ISMRM 24th Annual Meeting & Exhibition • 07-13 May 2016 • Singapore

Combined Educational & Scientific Session: Proving Where MRI has Value

Skill Level: Basic to Advanced

Organizer: Garry E. Gold, M.D. & James G. Pipe, Ph.D.

Monday 09 May 2016

Overview
The healthcare environment is changing. For MRI to continue to thrive, the ISMRM needs to take a leadership role in ensuring that MRI give high value in clinical medicine.

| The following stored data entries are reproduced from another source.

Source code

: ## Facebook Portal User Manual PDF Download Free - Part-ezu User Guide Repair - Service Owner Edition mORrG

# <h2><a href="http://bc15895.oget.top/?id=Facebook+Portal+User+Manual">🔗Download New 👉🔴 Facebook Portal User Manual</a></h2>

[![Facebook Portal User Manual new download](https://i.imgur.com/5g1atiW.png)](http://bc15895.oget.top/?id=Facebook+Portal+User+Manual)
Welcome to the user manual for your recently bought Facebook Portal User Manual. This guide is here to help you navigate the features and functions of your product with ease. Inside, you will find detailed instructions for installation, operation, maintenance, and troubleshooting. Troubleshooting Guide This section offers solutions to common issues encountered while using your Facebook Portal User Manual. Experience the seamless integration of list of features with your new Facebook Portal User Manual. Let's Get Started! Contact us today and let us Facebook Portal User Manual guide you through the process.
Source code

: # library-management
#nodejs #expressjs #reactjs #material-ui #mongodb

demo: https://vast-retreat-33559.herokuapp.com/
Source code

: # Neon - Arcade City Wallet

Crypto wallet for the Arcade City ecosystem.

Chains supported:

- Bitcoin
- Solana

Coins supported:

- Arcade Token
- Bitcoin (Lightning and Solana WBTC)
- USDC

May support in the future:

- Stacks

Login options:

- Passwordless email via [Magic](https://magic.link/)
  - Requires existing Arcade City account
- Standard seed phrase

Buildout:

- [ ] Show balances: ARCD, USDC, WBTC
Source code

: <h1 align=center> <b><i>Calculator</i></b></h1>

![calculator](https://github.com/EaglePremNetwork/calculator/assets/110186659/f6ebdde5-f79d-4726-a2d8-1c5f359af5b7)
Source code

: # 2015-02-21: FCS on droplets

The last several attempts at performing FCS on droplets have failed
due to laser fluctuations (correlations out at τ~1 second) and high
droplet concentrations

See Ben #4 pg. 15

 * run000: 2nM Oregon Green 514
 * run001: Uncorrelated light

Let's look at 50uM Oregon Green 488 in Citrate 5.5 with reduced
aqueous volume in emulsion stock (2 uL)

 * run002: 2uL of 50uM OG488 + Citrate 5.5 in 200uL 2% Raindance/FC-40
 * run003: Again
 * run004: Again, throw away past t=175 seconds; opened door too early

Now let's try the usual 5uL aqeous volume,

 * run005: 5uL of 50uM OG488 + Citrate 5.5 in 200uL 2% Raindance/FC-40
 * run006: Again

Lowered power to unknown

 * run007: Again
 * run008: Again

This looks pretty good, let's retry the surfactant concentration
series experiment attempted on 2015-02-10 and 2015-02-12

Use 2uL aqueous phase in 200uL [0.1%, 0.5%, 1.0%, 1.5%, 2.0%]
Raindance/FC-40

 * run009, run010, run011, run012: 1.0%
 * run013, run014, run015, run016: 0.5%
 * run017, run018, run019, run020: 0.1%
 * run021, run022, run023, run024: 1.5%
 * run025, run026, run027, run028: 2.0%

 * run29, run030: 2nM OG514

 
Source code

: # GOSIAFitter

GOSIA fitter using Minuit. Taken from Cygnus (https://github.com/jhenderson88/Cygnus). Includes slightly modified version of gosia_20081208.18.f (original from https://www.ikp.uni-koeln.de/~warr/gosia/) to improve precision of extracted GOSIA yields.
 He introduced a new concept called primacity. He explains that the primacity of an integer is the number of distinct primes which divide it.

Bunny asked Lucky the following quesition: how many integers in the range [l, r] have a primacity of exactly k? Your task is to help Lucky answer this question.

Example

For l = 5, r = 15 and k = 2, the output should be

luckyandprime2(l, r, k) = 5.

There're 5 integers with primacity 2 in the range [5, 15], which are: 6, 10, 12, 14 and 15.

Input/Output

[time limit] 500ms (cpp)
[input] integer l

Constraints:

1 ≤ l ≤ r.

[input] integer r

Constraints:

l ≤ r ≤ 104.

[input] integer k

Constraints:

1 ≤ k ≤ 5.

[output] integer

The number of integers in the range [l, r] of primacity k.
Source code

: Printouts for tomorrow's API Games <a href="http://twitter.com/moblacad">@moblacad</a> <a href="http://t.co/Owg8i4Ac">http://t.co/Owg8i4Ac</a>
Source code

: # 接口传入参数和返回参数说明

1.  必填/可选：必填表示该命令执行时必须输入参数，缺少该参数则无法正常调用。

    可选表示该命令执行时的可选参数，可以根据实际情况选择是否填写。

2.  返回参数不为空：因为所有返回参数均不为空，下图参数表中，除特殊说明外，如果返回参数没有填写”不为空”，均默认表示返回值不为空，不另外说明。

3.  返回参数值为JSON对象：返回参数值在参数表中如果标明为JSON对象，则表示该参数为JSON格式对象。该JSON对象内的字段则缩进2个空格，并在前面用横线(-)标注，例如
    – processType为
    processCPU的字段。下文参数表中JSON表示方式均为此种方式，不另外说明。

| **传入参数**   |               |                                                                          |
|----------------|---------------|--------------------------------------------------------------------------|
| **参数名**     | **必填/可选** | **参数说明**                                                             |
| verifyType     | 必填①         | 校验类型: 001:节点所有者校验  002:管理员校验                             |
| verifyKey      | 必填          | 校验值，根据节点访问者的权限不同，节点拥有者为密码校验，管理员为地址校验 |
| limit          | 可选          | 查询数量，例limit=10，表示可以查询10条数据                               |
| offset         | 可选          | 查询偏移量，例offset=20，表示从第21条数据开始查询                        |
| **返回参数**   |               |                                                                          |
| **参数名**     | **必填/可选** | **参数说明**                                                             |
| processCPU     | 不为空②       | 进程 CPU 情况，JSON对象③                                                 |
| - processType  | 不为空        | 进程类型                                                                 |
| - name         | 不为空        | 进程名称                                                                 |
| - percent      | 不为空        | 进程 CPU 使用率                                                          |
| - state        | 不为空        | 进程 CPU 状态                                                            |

This includes identifying where MRI gives the greatest clinical impact, enabling researchers to formulate impactful methods and take them towards product, and enabling members to demonstrate costs and benefits in different situations.

Target Audience
All attendees interested in MR Value and health care economics, including members wanting to target high-value MR exams and researchers interested in the processes and outcomes necessary to have real clinical impact.

Educational Objectives
Upon completion of this course, participants should be able to:

  • Understand the needs of the Radiologist, and ways in which it would be helpful to evolve the information provided by MRI;
  • Understand the process for identifying research areas of potential impact, and the processes to take these into a product; and
  • Learn about various ways that MR Value is being introduced into the field.

PROGRAM
Moderators: Daniel Sodickson, Garry Gold
10:45
 
  
 
What Makes for a Clinically Useful MR Exam?
Scott Reeder1
1University of Wisconsin, Madison, WI, United States
Development, validation, and translation of advanced new imaging methods is an exciting and important area of scientific development and clinical medicine. The development of standardized approaches and objective measures of new imaging technologies such as SNR and CNR, and subjective ordinal metrics are extremely helpful particularly in the early stages of technical development and translation. Subsequent studies comparing new imaging techniques with accepted reference standards, is the next step to establish the diagnostic performance of a technique for the detection and staging of disease.  Ultimately, clinical effectiveness and patient outcomes are the most important metric of the impact of new technologies.  Finally, there are many practical barriers that should be considered, including work flow, post-processing, that are needed to garner acceptance by technologists, radiologists, and referring physicians.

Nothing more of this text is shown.